_PROBLEM STATEMENT_
Using the data below, return the stretch from the line that contains "placed though (other" through the line that contains "or (6,E). When", both included, exactly as it stands and nothing beyond it.

Document images with source code:
╭──

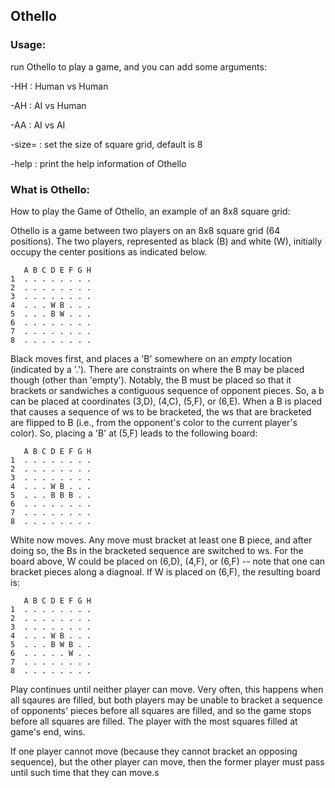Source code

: ## Othello

### Usage:
run Othello to play a game, and you can add some arguments:

\-HH : Human vs Human

\-AH : AI vs Human

\-AA : AI vs AI

\-size= : set the size of square grid, default is 8

\-help : print the help information of Othello

### What is Othello:
How to play the Game of Othello, 
an example of an 8x8 square grid: 

Othello is a game between two players on an 8x8 square grid
(64 positions). The two players, represented as black (B)
and white (W), initially occupy the center positions as
indicated below.

       A B C D E F G H
    1  . . . . . . . . 
    2  . . . . . . . . 
    3  . . . . . . . . 
    4  . . . W B . . . 
    5  . . . B W . . . 
    6  . . . . . . . . 
    7  . . . . . . . . 
    8  . . . . . . . . 

Black moves first, and places a 'B' somewhere on an *empty* location
(indicated by a '.'). There are constraints on where the B may be
placed though (other than 'empty'). Notably, the B must be placed
so that it brackets or sandwiches a contiguous sequence of
opponent pieces. So, a b can be placed at coordinates (3,D), (4,C), (5,F),
or (6,E). When a B is placed that causes a sequence of ws to be bracketed,
the ws that are bracketed are flipped to B (i.e., from the opponent's
color to the current player's color). So, placing a 'B' at (5,F)
leads to the following board:

       A B C D E F G H
    1  . . . . . . . . 
    2  . . . . . . . . 
    3  . . . . . . . . 
    4  . . . W B . . . 
    5  . . . B B B . . 
    6  . . . . . . . . 
    7  . . . . . . . . 
    8  . . . . . . . . 

White now moves. Any move must bracket at least one B piece,
and after doing so, the Bs in the bracketed sequence are
switched to ws. For the board above, W could be placed on (6,D),
(4,F), or (6,F) -- note that one can bracket pieces along a
diagnoal. If W is placed on (6,F), the resulting board is:

       A B C D E F G H
    1  . . . . . . . . 
    2  . . . . . . . . 
    3  . . . . . . . . 
    4  . . . W B . . . 
    5  . . . B W B . . 
    6  . . . . . W . . 
    7  . . . . . . . . 
    8  . . . . . . . . 

Play continues until neither player can move. Very often, this
happens when all sqaures are filled, but both players may
be unable to bracket a sequence of opponents' pieces before all
squares are filled, and so the game stops before all squares
are filled. The player with the most squares filled at game's
end, wins.

If one player cannot move (because they cannot bracket an opposing
sequence), but the other player can move, then the former player
must pass until such time that they can move.s

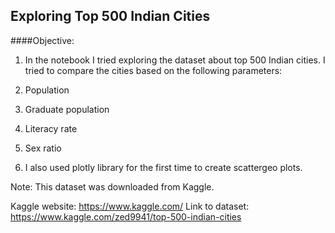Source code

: ## Exploring Top 500 Indian Cities

####Objective:

1. In the notebook I tried exploring the dataset about top 500 Indian cities. I tried to compare the cities based on the following parameters:

  1. Population
  2. Graduate population
  3. Literacy rate
  4. Sex ratio

2. I also used plotly library for the first time to create scattergeo plots. 


Note:
This dataset was downloaded from Kaggle.

Kaggle website: https://www.kaggle.com/
Link to dataset: https://www.kaggle.com/zed9941/top-500-indian-cities
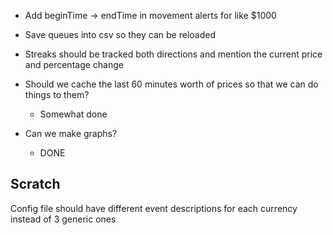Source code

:- Add beginTime -> endTime in movement alerts for like $1000

- Save queues into csv so they can be reloaded

- Streaks should be tracked both directions and mention the current price and percentage change

- Should we cache the last 60 minutes worth of prices so that we can do things to them?  
    - Somewhat done

- Can we make graphs?
    - DONE

## Scratch

Config file should have different event descriptions for each currency instead of 3 generic ones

╰──

_EXPECTED ANSWER_
placed though (other than 'empty'). Notably, the B must be placed
so that it brackets or sandwiches a contiguous sequence of
opponent pieces. So, a b can be placed at coordinates (3,D), (4,C), (5,F),
or (6,E). When a B is placed that causes a sequence of ws to be bracketed,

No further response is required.